Project idea¶
The idea of Neodroid is to create a reality-ready robot brain in virtual reality. We specifically focus on creating a robot brain capable of humanoid visual-motor ability. Visual-motor ability is the integration between visual perception and motor skills. More specifically, it is the ability to perform constructive tasks integrating both visual perception and motor skills. The motivation behind Neodroid is to enable robots to assist humans in performing such tasks.
Humans have the only known visual-motor function that we truly understand through experience. Even so, we have not been able to reproduce human-level visual-motor function in a robot, despite the super-human non-visual motor skills in robots. Humans learn through a relatively slow process that unfolds over years, from the baby stage, through childhood and into adulthood. In Neodroid, we seek to develop humanoid visual-motor function in an accelerated learning environment, so that a robot can learn in days or weeks what may take a human years to learn.
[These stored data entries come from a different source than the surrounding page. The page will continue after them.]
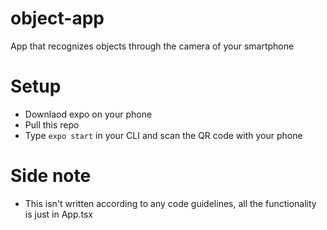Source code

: # object-app
App that recognizes objects through the camera of your smartphone

# Setup
- Downlaod expo on your phone
- Pull this repo
- Type `expo start` in your CLI and scan the QR code with your phone

# Side note
- This isn't written according to any code guidelines, all the functionality is just in App.tsx
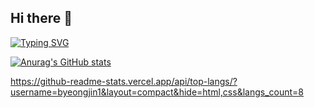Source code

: ## Hi there 👋

<!--
**byeongjin1/byeongjin1** is a ✨ _special_ ✨ repository because its `README.md` (this file) appears on your GitHub profile.

Here are some ideas to get you started:

- 🔭 I’m currently working on ...
- 🌱 I’m currently learning ...
- 👯 I’m looking to collaborate on ...
- 🤔 I’m looking for help with ...
- 💬 Ask me about ...
- 📫 How to reach me: ...
- 😄 Pronouns: ...
- ⚡ Fun fact: ...
-->
[![Typing SVG](https://readme-typing-svg.demolab.com/?lines=Byeongjin's+AI+Git)](https://git.io/typing-svg)

[![Anurag's GitHub stats](https://github-readme-stats.vercel.app/api?username=byeongjin1)](https://github.com/anuraghazra/github-readme-stats)

https://github-readme-stats.vercel.app/api/top-langs/?username=byeongjin1&layout=compact&hide=html,css&langs_count=8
The perfect accelerated learning environment is virtual reality (VR), where time can be sped up, and robots can move and learn faster and safer than in reality. The vision behind Neodroid is to teach robots how to perform visual-motor tasks, by training their brains in virtual reality. This is similar in philosophy to how Neo in the movie “The Matrix” learnt kung fu over the course of several hours within a simulator – in just a few seconds in the real world. Similarly, in Neodroid we will create a robot brain by training it – using deep learning – in virtual reality, much faster and safer than possible in the real world.
The essence of Neodroid is shown in Figure 1. The ‘baby’ phase is shown to the left in the picture, and involves growing the basic visual-motor ability of the brain in virtual reality, so that it can represent the connections between visual perception and motion. Similar to the baby phase in humans, where the baby brain transitions from a blank brain – tabula rasa – to a brain capable of representing the basic structures of reality. There is no human teacher present in the baby phase – in which environment-assisted learning takes place. Environment-assisted learning implies learning purely by observation of the environment. In Figure 1 this is illustrated by the virtual robot just observing images of the falling strawberries together with environment-provided information on the underlying 3D position and pose of each strawberry. The ‘school’ phase follows, in which a human enters virtual reality and demonstrates the visual-motor associations and motion patterns that define different visual-motor tasks. In the school phase, the brain structure develops further and is capable of representing complex spatio-temporal sequences of visual-motor response patterns. After the school phase, the brain is transferred from the virtual to the real robot, so learnt visual-motor skills can be applied in the real world.